Your assignment
Look through the records below for the line with "[383 Ransom Note". Return that line and each one after it up to and including the line with "[917 Reverse Only", exactly.
___ Entries provided
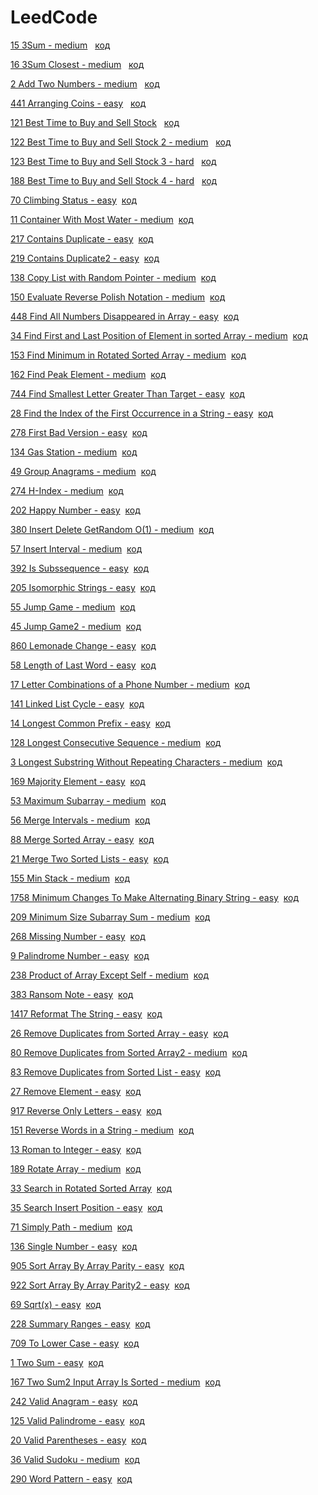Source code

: # LeedCode
[15 3Sum - medium](https://leetcode.com/problems/3sum/description/) &nbsp;&nbsp;[код](https://github.com/Mataev25/LeedCode/blob/main/3sum.cpp)

[16 3Sum Closest - medium](https://leetcode.com/problems/3sum-closest/description/) &nbsp;&nbsp;[код](https://github.com/Mataev25/LeedCode/blob/main/3sum_closest.cpp)

 [2 Add Two Numbers - medium](https://leetcode.com/problems/add-two-numbers/description/) &nbsp;&nbsp;[код](https://github.com/Mataev25/LeedCode/blob/main/add_two_numbers.cpp)
 
[441 Arranging Coins - easy](https://leetcode.com/problems/arranging-coins/description/) &nbsp;&nbsp;[код](https://github.com/Mataev25/LeedCode/blob/main/arranging_coins.cpp)

[121 Best Time to Buy and Sell Stock](https://leetcode.com/problems/best-time-to-buy-and-sell-stock/description/) &nbsp;&nbsp;[код](https://github.com/Mataev25/LeedCode/blob/main/best_time_to_buy_and_sell_stock.cpp)

[122 Best Time to Buy and Sell Stock 2 - medium](https://leetcode.com/problems/best-time-to-buy-and-sell-stock-ii/description/) &nbsp;&nbsp;[код](https://github.com/Mataev25/LeedCode/blob/main/best_time_to_buy_and_sell_stock2.cpp)

[123 Best Time to Buy and Sell Stock 3 - hard](https://leetcode.com/problems/best-time-to-buy-and-sell-stock-iii/) &nbsp;&nbsp;[код](https://github.com/Mataev25/LeedCode/blob/main/best_time_to_buy_and_sell_stock3.cpp)

[188 Best Time to Buy and Sell Stock 4 - hard](https://leetcode.com/problems/best-time-to-buy-and-sell-stock-iv/) &nbsp;&nbsp;[код](https://github.com/Mataev25/LeedCode/blob/main/best_time_to_buy_and_sell_stock4.cpp)

[70 Climbing Status - easy](https://leetcode.com/problems/climbing-stairs/)&nbsp;&nbsp;[код](https://github.com/Mataev25/LeedCode/blob/main/climbing_stairs.cpp)

[11 Container With Most Water - medium](https://leetcode.com/problems/container-with-most-water/)&nbsp;&nbsp;[код](https://github.com/Mataev25/LeedCode/blob/main/container_witch_most_water.cpp)

[217 Contains Duplicate - easy](https://leetcode.com/problems/contains-duplicate/)&nbsp;&nbsp;[код](https://github.com/Mataev25/LeedCode/blob/main/contains_duplicate.cpp)

[219 Contains Duplicate2 - easy](https://leetcode.com/problems/contains-duplicate-ii/)&nbsp;&nbsp;[код](https://github.com/Mataev25/LeedCode/blob/main/contains_duplicate2.cpp)

[138 Copy List with Random Pointer - medium](https://leetcode.com/problems/copy-list-with-random-pointer/)&nbsp;&nbsp;[код](https://github.com/Mataev25/LeedCode/blob/main/copy_list_with_random_pointer.cpp)

[150 Evaluate Reverse Polish Notation - medium](https://leetcode.com/problems/evaluate-reverse-polish-notation/)&nbsp;&nbsp;[код](https://github.com/Mataev25/LeedCode/blob/main/evaluate_reverse_polish_notation.cpp)

[448 Find All Numbers Disappeared in Array - easy](https://leetcode.com/problems/find-all-numbers-disappeared-in-an-array/)&nbsp;&nbsp;[код](https://github.com/Mataev25/LeedCode/blob/main/find_all_numbers_disappeared_in_array.cpp)

[34 Find First and Last Position of Element in sorted Array - medium](https://leetcode.com/problems/find-first-and-last-position-of-element-in-sorted-array/)&nbsp;&nbsp;[код](https://github.com/Mataev25/LeedCode/blob/main/find_first_and_last_position_of_element_in_sorted_array.cpp)

[153 Find Minimum in Rotated Sorted Array - medium](https://leetcode.com/problems/find-minimum-in-rotated-sorted-array/)&nbsp;&nbsp;[код](https://github.com/Mataev25/LeedCode/blob/main/find_minimum_in_rotated_sorted_array.cpp)

[162 Find Peak Element - medium](https://leetcode.com/problems/find-peak-element/)&nbsp;&nbsp;[код](https://github.com/Mataev25/LeedCode/blob/main/find_peak_element.cpp)

[744 Find Smallest Letter Greater Than Target - easy](https://leetcode.com/problems/find-smallest-letter-greater-than-target/)&nbsp;&nbsp;[код](https://github.com/Mataev25/LeedCode/blob/main/find_smallest_letter_greater_than_target.cpp)

[28 Find the Index of the First Occurrence in a String - easy](https://leetcode.com/problems/find-the-index-of-the-first-occurrence-in-a-string/)&nbsp;&nbsp;[код](https://github.com/Mataev25/LeedCode/blob/main/find_the_index_of_the_first_occurrence_in_a_string.cpp)

[278 First Bad Version - easy](https://leetcode.com/problems/first-bad-version/)&nbsp;&nbsp;[код](https://github.com/Mataev25/LeedCode/blob/main/first_bad_version.cpp)

[134 Gas Station - medium](https://leetcode.com/problems/gas-station/)&nbsp;&nbsp;[код](https://github.com/Mataev25/LeedCode/blob/main/gas_station.cpp)

[49 Group Anagrams - medium](https://leetcode.com/problems/group-anagrams/)&nbsp;&nbsp;[код](https://github.com/Mataev25/LeedCode/blob/main/group_anagrams.cpp)

[274 H-Index - medium](https://leetcode.com/problems/h-index/)&nbsp;&nbsp;[код](https://github.com/Mataev25/LeedCode/blob/main/h-index.cpp)

[202 Happy Number - easy](https://leetcode.com/problems/happy-number/)&nbsp;&nbsp;[код](https://github.com/Mataev25/LeedCode/blob/main/happy_number.cpp)

[380 Insert Delete GetRandom O(1) - medium](https://leetcode.com/problems/insert-delete-getrandom-o1/)&nbsp;&nbsp;[код](https://github.com/Mataev25/LeedCode/blob/main/insert_delete_getrandom_o(1).cpp)

[57 Insert Interval - medium](https://leetcode.com/problems/insert-interval/)&nbsp;&nbsp;[код](https://github.com/Mataev25/LeedCode/blob/main/insert_interval.cpp)

[392 Is Subssequence - easy](https://leetcode.com/problems/is-subsequence/)&nbsp;&nbsp;[код](https://github.com/Mataev25/LeedCode/blob/main/is_subsequence.cpp)

[205 Isomorphic Strings - easy](https://leetcode.com/problems/isomorphic-strings/)&nbsp;&nbsp;[код](https://github.com/Mataev25/LeedCode/blob/main/isomorphic_strings.cpp)

[55 Jump Game - medium](https://leetcode.com/problems/jump-game/)&nbsp;&nbsp;[код](https://github.com/Mataev25/LeedCode/blob/main/jump_game.cpp)

[45 Jump Game2 - medium](https://leetcode.com/problems/jump-game-ii/)&nbsp;&nbsp;[код](https://github.com/Mataev25/LeedCode/blob/main/jump_game2.cpp)

[860 Lemonade Change - easy](https://leetcode.com/problems/lemonade-change/)&nbsp;&nbsp;[код](https://github.com/Mataev25/LeedCode/blob/main/lemonade_change.cpp)

[58 Length of Last Word - easy](https://leetcode.com/problems/length-of-last-word/)&nbsp;&nbsp;[код](https://github.com/Mataev25/LeedCode/blob/main/lenght_of_last_word.cpp)

[17 Letter Combinations of a Phone Number - medium](https://leetcode.com/problems/letter-combinations-of-a-phone-number/)&nbsp;&nbsp;[код](https://github.com/Mataev25/LeedCode/blob/main/letter_combinations_of_a_phone_number.cpp)

[141 Linked List Cycle - easy](https://leetcode.com/problems/linked-list-cycle/)&nbsp;&nbsp;[код](https://github.com/Mataev25/LeedCode/blob/main/linked_list_cycle.cpp)

[14 Longest Common Prefix - easy](https://leetcode.com/problems/longest-common-prefix/)&nbsp;&nbsp;[код](https://github.com/Mataev25/LeedCode/blob/main/longest_common_prefix.cpp)

[128 Longest Consecutive Sequence - medium](https://leetcode.com/problems/longest-consecutive-sequence/)&nbsp;&nbsp;[код](https://github.com/Mataev25/LeedCode/blob/main/longest_consecutive_sequence.cpp)

[3 Longest Substring Without Repeating Characters - medium](https://leetcode.com/problems/longest-substring-without-repeating-characters/)&nbsp;&nbsp;[код](https://github.com/Mataev25/LeedCode/blob/main/longest_substring_without_repeating.cpp)

[169 Majority Element - easy](https://leetcode.com/problems/majority-element/)&nbsp;&nbsp;[код](https://github.com/Mataev25/LeedCode/blob/main/majority_element.cpp)

[53 Maximum Subarray - medium](https://leetcode.com/problems/maximum-subarray/)&nbsp;&nbsp;[код](https://github.com/Mataev25/LeedCode/blob/main/maximum_subarray.cpp)

[56 Merge Intervals - medium](https://leetcode.com/problems/merge-intervals/)&nbsp;&nbsp;[код](https://github.com/Mataev25/LeedCode/blob/main/merge_intervals.cpp)

[88 Merge Sorted Array - easy](https://leetcode.com/problems/merge-sorted-array/)&nbsp;&nbsp;[код](https://github.com/Mataev25/LeedCode/blob/main/merge_sorted_array.cpp)

[21 Merge Two Sorted Lists - easy](https://leetcode.com/problems/merge-two-sorted-lists/)&nbsp;&nbsp;[код](https://github.com/Mataev25/LeedCode/blob/main/merge_two_sorted_lists.cpp)

[155 Min Stack - medium](https://leetcode.com/problems/min-stack/)&nbsp;&nbsp;[код](https://github.com/Mataev25/LeedCode/blob/main/min_stack.cpp)

[1758 Minimum Changes To Make Alternating Binary String - easy](https://leetcode.com/problems/minimum-changes-to-make-alternating-binary-string/)&nbsp;&nbsp;[код](https://github.com/Mataev25/LeedCode/blob/main/minimum_changes_to_make_alternating_binary_string.cpp)

[209 Minimum Size Subarray Sum - medium](https://leetcode.com/problems/minimum-size-subarray-sum/)&nbsp;&nbsp;[код](https://github.com/Mataev25/LeedCode/blob/main/minimum_size_subarray_sum.cpp)

[268 Missing Number - easy](https://leetcode.com/problems/missing-number/)&nbsp;&nbsp;[код](https://github.com/Mataev25/LeedCode/blob/main/missing_number.cpp)

[9 Palindrome Number - easy](https://leetcode.com/problems/palindrome-number/)&nbsp;&nbsp;[код](https://github.com/Mataev25/LeedCode/blob/main/palindrome_number.cpp)

[238 Product of Array Except Self - medium](https://leetcode.com/problems/product-of-array-except-self/)&nbsp;&nbsp;[код](https://github.com/Mataev25/LeedCode/blob/main/product_of_array_except_self.cpp)

[383 Ransom Note - easy](https://leetcode.com/problems/ransom-note/)&nbsp;&nbsp;[код](https://github.com/Mataev25/LeedCode/blob/main/ransom_note.cpp)

[1417 Reformat The String - easy](https://leetcode.com/problems/reformat-the-string/)&nbsp;&nbsp;[код](https://github.com/Mataev25/LeedCode/blob/main/reformat_the_string.cpp)

[26 Remove Duplicates from Sorted Array - easy](https://leetcode.com/problems/remove-duplicates-from-sorted-array/)&nbsp;&nbsp;[код](https://github.com/Mataev25/LeedCode/blob/main/remove_duplicates_from_sorted_array.cpp)

[80 Remove Duplicates from Sorted Array2 - medium](https://leetcode.com/problems/remove-duplicates-from-sorted-array-ii/)&nbsp;&nbsp;[код](https://github.com/Mataev25/LeedCode/blob/main/remove_duplicates_from_sorted_array2.cpp)

[83 Remove Duplicates from Sorted List - easy](https://leetcode.com/problems/remove-duplicates-from-sorted-list/)&nbsp;&nbsp;[код](https://github.com/Mataev25/LeedCode/blob/main/remove_duplicates_from_sorted_list.cpp)

[27 Remove Element - easy](https://leetcode.com/problems/remove-element/)&nbsp;&nbsp;[код](https://github.com/Mataev25/LeedCode/blob/main/remove_element.cpp)

[917 Reverse Only Letters - easy](https://leetcode.com/problems/reverse-only-letters/)&nbsp;&nbsp;[код](https://github.com/Mataev25/LeedCode/blob/main/reverse_only_letters.cpp)

[151 Reverse Words in a String - medium](https://leetcode.com/problems/reverse-words-in-a-string/)&nbsp;&nbsp;[код](https://github.com/Mataev25/LeedCode/blob/main/reverse_words_in_a_string.cpp)

[13 Roman to Integer - easy](https://leetcode.com/problems/roman-to-integer/)&nbsp;&nbsp;[код](https://github.com/Mataev25/LeedCode/blob/main/roman_to_integer.cpp)

[189 Rotate Array - medium](https://leetcode.com/problems/rotate-array/)&nbsp;&nbsp;[код](https://github.com/Mataev25/LeedCode/blob/main/rotate_array.cpp)

[33 Search in Rotated Sorted Array](https://leetcode.com/problems/search-in-rotated-sorted-array/)&nbsp;&nbsp;[код](https://github.com/Mataev25/LeedCode/blob/main/search_in_rotated_sorted_array.cpp)

[35 Search Insert Position - easy](https://leetcode.com/problems/search-insert-position/)&nbsp;&nbsp;[код](https://github.com/Mataev25/LeedCode/blob/main/search_insert_position.cpp)

[71 Simply Path - medium](https://leetcode.com/problems/simplify-path/)&nbsp;&nbsp;[код](https://github.com/Mataev25/LeedCode/blob/main/simplify_path.cpp)

[136 Single Number - easy](https://leetcode.com/problems/single-number/)&nbsp;&nbsp;[код](https://github.com/Mataev25/LeedCode/blob/main/single_number.cpp)

[905 Sort Array By Array Parity - easy](https://leetcode.com/problems/sort-array-by-parity/)&nbsp;&nbsp;[код](https://github.com/Mataev25/LeedCode/blob/main/sort_array_by_parity.cpp)

[922 Sort Array By Array Parity2 - easy](https://leetcode.com/problems/sort-array-by-parity-ii/)&nbsp;&nbsp;[код](https://github.com/Mataev25/LeedCode/blob/main/sort_array_by_parity2.cpp)

[69 Sqrt(x) - easy](https://leetcode.com/problems/sqrtx/)&nbsp;&nbsp;[код](https://github.com/Mataev25/LeedCode/blob/main/sqrt(x).cpp)

[228 Summary Ranges - easy](https://leetcode.com/problems/summary-ranges/)&nbsp;&nbsp;[код](https://github.com/Mataev25/LeedCode/blob/main/summary_ranges.cpp)

[709 To Lower Case - easy](https://leetcode.com/problems/to-lower-case/)&nbsp;&nbsp;[код](https://github.com/Mataev25/LeedCode/blob/main/to_lower_case.cpp)

[1 Two Sum - easy](https://leetcode.com/problems/two-sum/)&nbsp;&nbsp;[код](https://github.com/Mataev25/LeedCode/blob/main/two_sum.cpp)

[167 Two Sum2 Input Array Is Sorted - medium](https://leetcode.com/problems/two-sum-ii-input-array-is-sorted/)&nbsp;&nbsp;[код](https://github.com/Mataev25/LeedCode/blob/main/two_sum2_input_array_is_sorted.cpp)

[242 Valid Anagram - easy](https://leetcode.com/problems/valid-anagram/)&nbsp;&nbsp;[код](https://github.com/Mataev25/LeedCode/blob/main/valid_anagram.cpp)

[125 Valid Palindrome - easy](https://leetcode.com/problems/valid-palindrome/)&nbsp;&nbsp;[код](https://github.com/Mataev25/LeedCode/blob/main/valid_palindrome.cpp)

[20 Valid Parentheses - easy](https://leetcode.com/problems/valid-parentheses/)&nbsp;&nbsp;[код](https://github.com/Mataev25/LeedCode/blob/main/valid_parentheses.cpp)

[36 Valid Sudoku - medium](https://leetcode.com/problems/valid-sudoku/)&nbsp;&nbsp;[код](https://github.com/Mataev25/LeedCode/blob/main/valid_sudoku.cpp)

[290 Word Pattern - easy](https://leetcode.com/problems/word-pattern/)&nbsp;&nbsp;[код](https://github.com/Mataev25/LeedCode/blob/main/word_pattern.cpp)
______
Exercise answer
[383 Ransom Note - easy](https://leetcode.com/problems/ransom-note/)&nbsp;&nbsp;[код](https://github.com/Mataev25/LeedCode/blob/main/ransom_note.cpp)

[1417 Reformat The String - easy](https://leetcode.com/problems/reformat-the-string/)&nbsp;&nbsp;[код](https://github.com/Mataev25/LeedCode/blob/main/reformat_the_string.cpp)

[26 Remove Duplicates from Sorted Array - easy](https://leetcode.com/problems/remove-duplicates-from-sorted-array/)&nbsp;&nbsp;[код](https://github.com/Mataev25/LeedCode/blob/main/remove_duplicates_from_sorted_array.cpp)

[80 Remove Duplicates from Sorted Array2 - medium](https://leetcode.com/problems/remove-duplicates-from-sorted-array-ii/)&nbsp;&nbsp;[код](https://github.com/Mataev25/LeedCode/blob/main/remove_duplicates_from_sorted_array2.cpp)

[83 Remove Duplicates from Sorted List - easy](https://leetcode.com/problems/remove-duplicates-from-sorted-list/)&nbsp;&nbsp;[код](https://github.com/Mataev25/LeedCode/blob/main/remove_duplicates_from_sorted_list.cpp)

[27 Remove Element - easy](https://leetcode.com/problems/remove-element/)&nbsp;&nbsp;[код](https://github.com/Mataev25/LeedCode/blob/main/remove_element.cpp)

[917 Reverse Only Letters - easy](https://leetcode.com/problems/reverse-only-letters/)&nbsp;&nbsp;[код](https://github.com/Mataev25/LeedCode/blob/main/reverse_only_letters.cpp)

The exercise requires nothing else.